Dear Editor,

Chronic myelomonocytic leukemia (CMML) is a clonal hematopoietic stem cell disorder with overlapping myelodysplastic and myeloproliferative features [1]. TET2 is the most frequently mutated gene in CMML, present in ~60% of patients [2]. In a 2016 study in CMML [3], we reported a TET2 mutational frequency of 43% with 58 (52%) out of the 113 TET2-mutated cases harboring ≥2 TET2MUT; the presence of TET2MUT was associated with superior overall survival (OS) but significance was lost during multivariable analysis that was adjusted for adverse karyotype or the Mayo Molecular risk Model (MMM) [4]; furthermore, the results were not affected by the type or number of TET2MUT [3]. In a subsequent multicenter study [5], we observed a significantly longer OS in the presence of ≥2 TET2MUT, compared to that seen with one or no TET2MUT. In a more recent study [6], we showed that the survival difference in patients harboring 0 vs. 1 vs. ≥2 TET2MUT was apparent in both myelodysplastic (CMML-MD) and myeloproliferative (CMML-MP) CMML variants, with significance sustained during multivariable analysis that accounted for both the MMM [4] and CMML-specific molecular (CPSS-mol) [7] risk models. Other investigators have also associated ≥2 TET2MUT with longer OS in CMML [8]. The objective of the current study was to obtain additional information on the relationship between the number of TET2MUT and prognosis in CMML, in the context of contemporary risk models, including BLAST, BLAST-mol, and CPSS-mol [7, 9, 10].

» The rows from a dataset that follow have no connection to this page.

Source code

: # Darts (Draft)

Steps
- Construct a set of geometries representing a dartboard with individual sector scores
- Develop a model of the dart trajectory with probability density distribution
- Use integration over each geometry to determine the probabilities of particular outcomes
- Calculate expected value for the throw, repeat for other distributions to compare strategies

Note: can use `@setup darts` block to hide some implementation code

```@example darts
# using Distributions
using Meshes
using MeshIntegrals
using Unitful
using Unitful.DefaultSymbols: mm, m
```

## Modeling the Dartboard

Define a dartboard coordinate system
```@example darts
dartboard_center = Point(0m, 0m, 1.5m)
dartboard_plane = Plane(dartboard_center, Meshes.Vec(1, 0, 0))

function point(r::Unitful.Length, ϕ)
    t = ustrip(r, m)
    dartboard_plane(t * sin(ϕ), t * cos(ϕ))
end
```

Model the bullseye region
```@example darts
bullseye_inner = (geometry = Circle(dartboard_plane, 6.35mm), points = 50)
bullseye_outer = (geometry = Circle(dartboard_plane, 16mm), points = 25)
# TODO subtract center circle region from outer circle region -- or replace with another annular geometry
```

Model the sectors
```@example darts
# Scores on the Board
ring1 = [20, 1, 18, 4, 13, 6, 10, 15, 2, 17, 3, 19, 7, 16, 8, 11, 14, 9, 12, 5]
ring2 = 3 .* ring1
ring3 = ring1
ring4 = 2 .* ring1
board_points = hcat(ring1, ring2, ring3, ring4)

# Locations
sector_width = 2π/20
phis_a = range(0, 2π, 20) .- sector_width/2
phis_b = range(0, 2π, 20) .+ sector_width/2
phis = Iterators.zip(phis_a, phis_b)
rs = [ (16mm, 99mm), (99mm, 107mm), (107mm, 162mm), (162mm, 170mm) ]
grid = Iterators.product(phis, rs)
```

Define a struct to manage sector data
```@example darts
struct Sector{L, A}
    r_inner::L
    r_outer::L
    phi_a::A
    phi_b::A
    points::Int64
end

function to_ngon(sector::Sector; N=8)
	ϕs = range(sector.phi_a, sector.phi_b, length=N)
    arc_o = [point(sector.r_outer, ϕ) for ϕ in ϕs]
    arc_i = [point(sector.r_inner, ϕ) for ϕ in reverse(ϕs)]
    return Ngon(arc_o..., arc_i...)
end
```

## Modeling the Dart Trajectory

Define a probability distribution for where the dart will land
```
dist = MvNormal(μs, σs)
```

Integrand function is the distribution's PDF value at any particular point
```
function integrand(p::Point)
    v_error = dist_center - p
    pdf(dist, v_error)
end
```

The current retrospective study was conducted under an institutional review board approved minimum risk protocol that allowed retrospective collection and analysis of data from patient records. The study population consisted of 536 patients with CMML who underwent CLIA-approved Next-Generation Sequencing (NGS) and were seen at the Mayo Clinic, Minnesota, Florida, and Arizona, USA. TET2 mutations were annotated by location in either the proximal N-terminal or distal catalytic (C-terminal) domains and also according to mutation types: truncating (frameshift, nonsense, splice site) and non-truncating (missense, in-frame deletions/insertions). In patients with ≥2 TET2MUT, mutation type designation was based on the dominant variant. Diagnostic criteria were according to the International Consensus Classification [1]. Cytogenetic results were reported according to the International System for Human Cytogenetic Nomenclature [11]. Anemia was defined as “severe” (transfusion requiring or hemoglobin <8 g/dL in women or <9 g/dL in men) or “moderate” (hemoglobin 8 to <10 g/dL in women or 9 to <11 g/dL in men) [12]. Correlative analyses considered clinical and laboratory data collected at the time of initial diagnosis/referral. The Kaplan–Meier method was used to construct time-to-event curves, which were compared by the log-rank test. Both OS and blast transformation (BT)-free survival (BTFS) were calculated from the time of diagnosis as well as time of NGS to the time of death, for OS, or BT or death, for BTFS; both calculations were censored for allogeneic stem cell transplantation (ASCT). Statistical analyses were conducted using JMP Pro 17.0.0 software (SAS Institute, Cary, NC, USA).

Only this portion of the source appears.